== Segment start ==
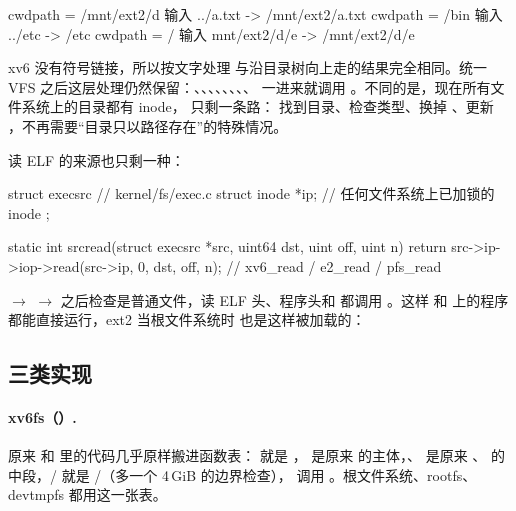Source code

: \begin{txtcode}
cwdpath = /mnt/ext2/d      输入 ../a.txt     ->  /mnt/ext2/a.txt
cwdpath = /bin             输入 ../etc       ->  /etc
cwdpath = /                输入 mnt/ext2/d/e ->  /mnt/ext2/d/e
\end{txtcode}

xv6 没有符号链接，所以按文字处理  与沿目录树向上走的结果完全相同。统一 VFS 之后这层处理仍然保留：、、、、、、、、 一进来就调用 。不同的是，现在所有文件系统上的目录都有 inode， 只剩一条路： 找到目录、检查类型、换掉 、更新 ，不再需要“目录只以路径存在”的特殊情况。

 读 ELF 的来源也只剩一种：

\begin{ccode}
struct execsrc {                 // kernel/fs/exec.c
  struct inode *ip;              // 任何文件系统上已加锁的 inode
};

static int srcread(struct execsrc *src, uint64 dst, uint off, uint n) {
  return src->ip->iop->read(src->ip, 0, dst, off, n);   // xv6_read / e2_read / pfs_read
}
\end{ccode}

 $\to$  $\to$  之后检查是普通文件，读 ELF 头、程序头和  都调用 。这样  和  上的程序都能直接运行，ext2 当根文件系统时  也是这样被加载的：


\subsection{三类实现}

\paragraph{xv6fs（）.} 原来  和  里的代码几乎原样搬进函数表： 就是 ， 是原来  的主体，、 是原来 、 的中段，/ 就是 /（多一个 4\,GiB 的边界检查）， 调用 。根文件系统、rootfs、devtmpfs 都用这一张表。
== Segment end ==
* _Aim of the exercise_: Going through the entries above, show each line that contains "cwdpath".

* _Output of the exercise_:
cwdpath = /mnt/ext2/d      输入 ../a.txt     ->  /mnt/ext2/a.txt
cwdpath = /bin             输入 ../etc       ->  /etc
cwdpath = /                输入 mnt/ext2/d/e ->  /mnt/ext2/d/e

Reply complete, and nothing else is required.